Key words: Dimethyltryptamine; B-carboline; ayahuasca; tetrahydroharmine; monoamine oxidase inhibitor
Ayahuasca is a South American psychoactive plant brew used as traditional medicine in spiritual and in cultural rituals. Within indigenous communities in Brazil, Peru, and Colombia, ayahuasca is believed to have healing properties that are employed to treat spiritual, physical, and psychological ailments. The brew is use often related to mystical experiences and spiritual encounters.1 The name ayahuasca loosely translates to “vine of the soul” or “vine of the dead.”2 Traditional practices usually involve a shaman, or curandero, who facilitates the experience for individuals in their respective communities.1 Since the 20th century, the globalization of ayahuasca has spread beyond native indigenous groups and has been incorporated in syncretistic churches, indigenous-like, and non-indigenous (“neo-shamanic”) practices.1
An ayahuasca brew usually consists of two plant constituents: Psychotria viridis, commonly known as “chacruna,” and Banisteriopsis caapi, also independently referred to as the “ayahuasca vine” or simply “ayahuasca.” Psychotria viridis contains the psychoactive compound N,N-dimethyltryptamine (N,N-DMT, also referred to as DMT), and Banisteriopsis caapi contains β-carbolines, mainly harmine, harmaline, and tetrahydroharmine (THH) (“harmala alkaloids”). Although DMT is psychoactive when smoked or infused intravenously, when ingested orally it is broken down by the stomach enzyme monoamine oxidase, rendering its psychoactive properties void. β-carbolines are reversible inhibitors of monoamine oxidase-A (MAO-A) and act to prevent the deamination of DMT when present in the ayahuasca brew.3,4 Thus, the psychotropic effects of the brew are a result of combining the compounds in the two plant species. A range of other ingredients is often used in ayahuasca preparations, yet it is understood that the basic mechanism of action is psychoactivity resulting from the increased bioavailability of DMT when ingested with monoamine oxidase inhibitors (MAOIs). Mechanistic data on the psychopharmacological interactions in ayahuasca have been relatively under-researched, focusing on the interaction between DMT and MAOIs. Not much more is known about these pharmacological interactions and how they specifically contribute to the effects or side effects experienced by users.

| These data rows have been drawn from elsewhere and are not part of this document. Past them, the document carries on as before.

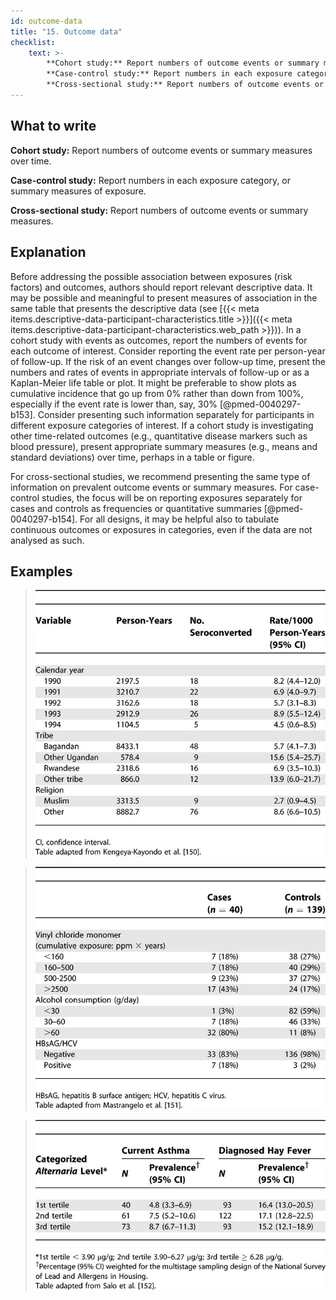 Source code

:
 ```yaml
---
id: outcome-data
title: "15. Outcome data"
checklist: 
    text: >-
        **Cohort study:** Report numbers of outcome events or summary measures over time.
        **Case-control study:** Report numbers in each exposure category, or summary measures of exposure.
        **Cross-sectional study:** Report numbers of outcome events or summary measures.
---
```


## What to write

**Cohort study:** Report numbers of outcome events or summary measures over time.

**Case-control study:** Report numbers in each exposure category, or summary measures of exposure.

**Cross-sectional study:** Report numbers of outcome events or summary measures.

## Explanation

Before addressing the possible association between exposures (risk
factors) and outcomes, authors should report relevant descriptive data.
It may be possible and meaningful to present measures of association in
the same table that presents the descriptive data (see [{{< meta items.descriptive-data-participant-characteristics.title >}}]({{< meta items.descriptive-data-participant-characteristics.web_path >}})). In a
cohort study with events as outcomes, report the numbers of events for
each outcome of interest. Consider reporting the event rate per
person-year of follow-up. If the risk of an event changes over follow-up
time, present the numbers and rates of events in appropriate intervals
of follow-up or as a Kaplan-Meier life table or plot. It might be
preferable to show plots as cumulative incidence that go up from 0%
rather than down from 100%, especially if the event rate is lower than,
say, 30% [@pmed-0040297-b153]. Consider presenting such information
separately for participants in different exposure categories of
interest. If a cohort study is investigating other time-related outcomes
(e.g., quantitative disease markers such as blood pressure), present
appropriate summary measures (e.g., means and standard deviations) over
time, perhaps in a table or figure.

For cross-sectional studies, we recommend presenting the same type of
information on prevalent outcome events or summary measures. For
case-control studies, the focus will be on reporting exposures
separately for cases and controls as frequencies or quantitative
summaries [@pmed-0040297-b154]. For all designs, it may be helpful
also to tabulate continuous outcomes or exposures in categories, even if
the data are not analysed as such.

## Examples

> !["**Cohort study:** Table: Rates of HIV-1 Seroconversion by Selected Sociodemographic Variables: 1990–1993 [@pmed-0040297-b150]"](../uploads/pmed.0040297.t004.jpg)

> !["**Case-control study:** Table: Exposure among Liver Cirrhosis Cases and Controls [@pmed-0040297-b151]"](../uploads/pmed.0040297.t006.jpg)

> !["**Cross-sectional study:** Table: Prevalence of Current Asthma and Diagnosed Hay Fever by Average Alternaria alternata Antigen Level in the Household [@pmed-0040297-b152]"](../uploads/pmed.0040297.t007.jpg) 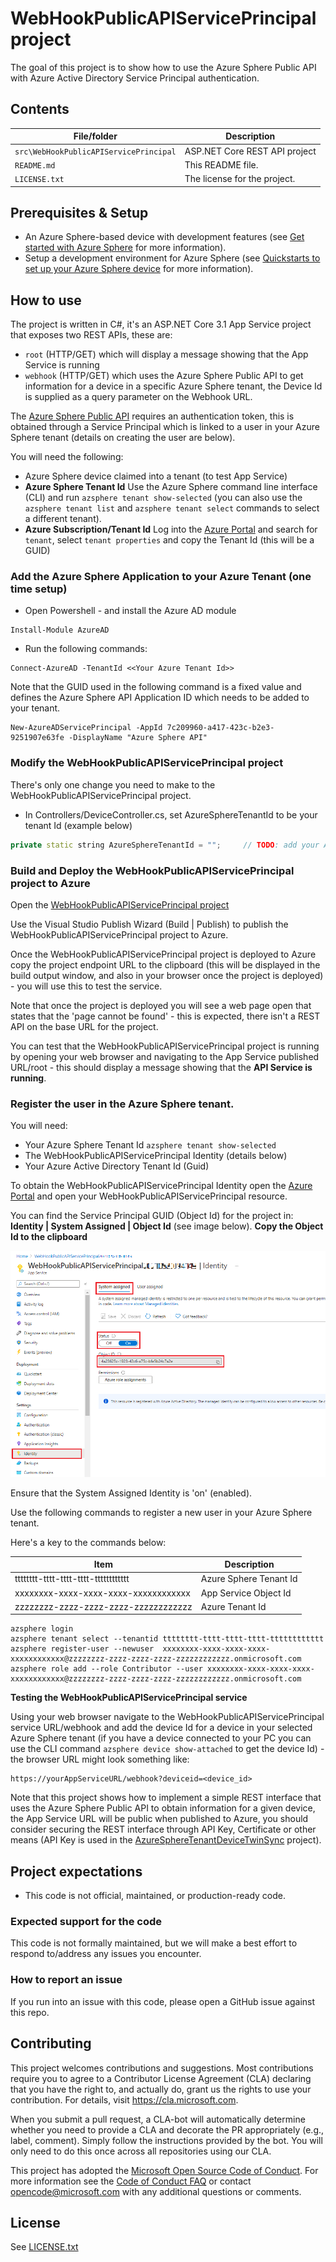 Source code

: # WebHookPublicAPIServicePrincipal project

The goal of this project is to show how to use the Azure Sphere Public API with Azure Active Directory Service Principal authentication.

## Contents

| File/folder | Description |
|-------------|-------------|
| `src\WebHookPublicAPIServicePrincipal`       | ASP.NET Core REST API project |
| `README.md` | This README file. |
| `LICENSE.txt`   | The license for the project. |

## Prerequisites & Setup

- An Azure Sphere-based device with development features (see [Get started with Azure Sphere](https://azure.microsoft.com/services/azure-sphere/get-started/) for more information).
- Setup a development environment for Azure Sphere (see [Quickstarts to set up your Azure Sphere device](https://docs.microsoft.com/azure-sphere/install/overview) for more information).


## How to use

The project is written in C#, it's an ASP.NET Core 3.1 App Service project that exposes two REST APIs, these are:

* `root` (HTTP/GET) which will display a message showing that the App Service is running
* `webhook` (HTTP/GET) which uses the Azure Sphere Public API to get information for a device in a specific Azure Sphere tenant, the Device Id is supplied as a query parameter on the Webhook URL.

The [Azure Sphere Public API](https://docs.microsoft.com/rest/api/azure-sphere) requires an authentication token, this is obtained through a Service Principal which is linked to a user in your Azure Sphere tenant (details on creating the user are below).

You will need the following:
* Azure Sphere device claimed into a tenant (to test App Service)
* **Azure Sphere Tenant Id** Use the Azure Sphere command line interface (CLI) and run `azsphere tenant show-selected` (you can also use the `azsphere tenant list` and `azsphere tenant select` commands to select a different tenant).
* **Azure Subscription/Tenant Id** Log into the [Azure Portal](https://portal.azure.com) and search for `tenant`, select `tenant properties` and copy the Tenant Id (this will be a GUID)

### Add the Azure Sphere Application to your Azure Tenant (one time setup)

* Open Powershell - and install the Azure AD module

```dos
Install-Module AzureAD
```

* Run the following commands:

```dos
Connect-AzureAD -TenantId <<Your Azure Tenant Id>>
```
Note that the GUID used in the following command is a fixed value and defines the Azure Sphere API Application ID which needs to be added to your tenant.

```dos
New-AzureADServicePrincipal -AppId 7c209960-a417-423c-b2e3-9251907e63fe -DisplayName "Azure Sphere API"
```

### Modify the WebHookPublicAPIServicePrincipal project

There's only one change you need to make to the WebHookPublicAPIServicePrincipal project.

* In Controllers/DeviceController.cs, set AzureSphereTenantId to be your tenant Id (example below)

```cpp
private static string AzureSphereTenantId = "";     // TODO: add your Azure Sphere Tenant Id (azsphere tenant show-selected)
```

### Build and Deploy the WebHookPublicAPIServicePrincipal project to Azure

Open the [WebHookPublicAPIServicePrincipal project](./WebHookPublicAPIServicePrincipal/WebHookPublicAPIServicePrincipal.sln)

Use the Visual Studio Publish Wizard (Build | Publish) to publish the WebHookPublicAPIServicePrincipal project to Azure. 

Once the WebHookPublicAPIServicePrincipal project is deployed to Azure copy the project endpoint URL to the clipboard (this will be displayed in the build output window, and also in your browser once the project is deployed) - you will use this to test the service.

Note that once the project is deployed you will see a web page open that states that the 'page cannot be found' - this is expected, there isn't a REST API on the base URL for the project.

You can test that the WebHookPublicAPIServicePrincipal project is running by opening your web browser and navigating to the App Service published URL/root - this should display a message showing that the **API Service is running**.

### Register the user in the Azure Sphere tenant.

You will need:

* Your Azure Sphere Tenant Id `azsphere tenant show-selected`
* The WebHookPublicAPIServicePrincipal Identity (details below)
* Your Azure Active Directory Tenant Id (Guid)

To obtain the WebHookPublicAPIServicePrincipal Identity open the [Azure Portal](https://portal.azure.com) and open your WebHookPublicAPIServicePrincipal resource.

You can find the Service Principal GUID (Object Id) for the project in: **Identity | System Assigned | Object Id** (see image below). **Copy the Object Id to the clipboard**

![App Service Identity](assets/identity.png)

Ensure that the System Assigned Identity is 'on' (enabled).

Use the following commands to register a new user in your Azure Sphere tenant.

Here's a key to the commands below:

| Item | Description |
|-------------|-------------|
| tttttttt-tttt-tttt-tttt-tttttttttttt | Azure Sphere Tenant Id |
| xxxxxxxx-xxxx-xxxx-xxxx-xxxxxxxxxxxx | App Service Object Id |
| zzzzzzzz-zzzz-zzzz-zzzz-zzzzzzzzzzzz | Azure Tenant Id |


```dos
azsphere login
azsphere tenant select --tenantid tttttttt-tttt-tttt-tttt-tttttttttttt
azsphere register-user --newuser  xxxxxxxx-xxxx-xxxx-xxxx-xxxxxxxxxxxx@zzzzzzzz-zzzz-zzzz-zzzz-zzzzzzzzzzzz.onmicrosoft.com
azsphere role add --role Contributor --user xxxxxxxx-xxxx-xxxx-xxxx-xxxxxxxxxxxx@zzzzzzzz-zzzz-zzzz-zzzz-zzzzzzzzzzzz.onmicrosoft.com
```

**Testing the WebHookPublicAPIServicePrincipal service**

Using your web browser navigate to the WebHookPublicAPIServicePrincipal service URL/webhook and add the device Id for a device in your selected Azure Sphere tenant (if you have a device connected to your PC you can use the CLI command `azsphere device show-attached` to get the device Id) - the browser URL might look something like:

```
https://yourAppServiceURL/webhook?deviceid=<device_id>
```
Note that this project shows how to implement a simple REST interface that uses the Azure Sphere Public API to obtain information for a given device, the App Service URL will be public when published to Azure, you should consider securing the REST interface through API Key, Certificate or other means (API Key is used in the [AzureSphereTenantDeviceTwinSync](../AzureSphereTenantDeviceTwinSync) project).

## Project expectations

* This code is not official, maintained, or production-ready code.

### Expected support for the code

This code is not formally maintained, but we will make a best effort to respond to/address any issues you encounter.

### How to report an issue

If you run into an issue with this code, please open a GitHub issue against this repo.

## Contributing

This project welcomes contributions and suggestions. Most contributions require you to
agree to a Contributor License Agreement (CLA) declaring that you have the right to,
and actually do, grant us the rights to use your contribution. For details, visit
https://cla.microsoft.com.

When you submit a pull request, a CLA-bot will automatically determine whether you need
to provide a CLA and decorate the PR appropriately (e.g., label, comment). Simply follow the
instructions provided by the bot. You will only need to do this once across all repositories using our CLA.

This project has adopted the [Microsoft Open Source Code of Conduct](https://opensource.microsoft.com/codeofconduct/).
For more information see the [Code of Conduct FAQ](https://opensource.microsoft.com/codeofconduct/faq/)
or contact [opencode@microsoft.com](mailto:opencode@microsoft.com) with any additional questions or comments.

## License

See [LICENSE.txt](./LICENCE.txt)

Strassman et al.5 administered intravenous DMT (negating the need for a MAOI) to 60 volunteers, finding that DMT’s psychoactive effects are much shorter than when ingested in ayahuasca, usually lasting between 10 and 30 minutes, similar to smoked DMT.5 DMT is a structural analogue of serotonin and melatonin and a functional analogue of other tryptamines, such as 4-AcO-DMT, 5-MeO-DMT, 5-HO-DMT, psilocybin (4-PO-DMT), and psilocin (4-HO-DMT).6 When orally ingested and combined with MAOI alkaloids, the psychotropic effects last longer, between 4 and 6 hours.7 Riba et al.8 obtained 24-hour urine samples from six participants who had consumed 25 mg of DMT, assessing the concentration of compounds present before and after either smoking or oral ingestion of DMT. Those who smoked DMT were found to experience the full psychoactive effects of the drug, with metabolized DMT and DMT-NO comprising 10 and 28% of the metabolites found in urine, respectively. When taken orally, 97% of the compounds recovered were MAO-dependent indole‐3‐acetic acid, with 3% DMT-NO. An inverse correlation was apparent between the indole‐3‐acetic acid/DMT-NO ratio and the participants’ intensity rating. The authors suggested this is indicative of a change in metabolism from MAO to CYP‐dependent.8 This correlates with the psychoactive effects experienced in the above study, as well as those from the combination of DMT and MAOIs found in ayahuasca. MAOIs have also been found to increase levels of other tryptamines, such as 5-MeO-DMT. Halberstadt9 found that MAOIs directly affect the pharmacodynamics of 5-MeO-DMT, leading to higher levels in the nervous system.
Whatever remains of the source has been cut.